BRIEF -
Show all lines below holding the string "proposed".

EXCERPTED DATA -
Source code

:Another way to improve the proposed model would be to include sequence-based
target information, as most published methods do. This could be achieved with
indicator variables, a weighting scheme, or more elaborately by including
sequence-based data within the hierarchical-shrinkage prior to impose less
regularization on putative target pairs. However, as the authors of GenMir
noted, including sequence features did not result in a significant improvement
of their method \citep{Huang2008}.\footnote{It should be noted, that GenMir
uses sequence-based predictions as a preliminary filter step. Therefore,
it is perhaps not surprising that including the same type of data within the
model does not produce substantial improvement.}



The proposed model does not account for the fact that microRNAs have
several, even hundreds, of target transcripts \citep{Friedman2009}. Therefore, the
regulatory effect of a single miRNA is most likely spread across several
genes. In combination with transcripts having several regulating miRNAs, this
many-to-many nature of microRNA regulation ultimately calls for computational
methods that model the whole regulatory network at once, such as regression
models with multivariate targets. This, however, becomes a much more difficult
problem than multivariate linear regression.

RESPONSE AREA -
:Another way to improve the proposed model would be to include sequence-based
The proposed model does not account for the fact that microRNAs have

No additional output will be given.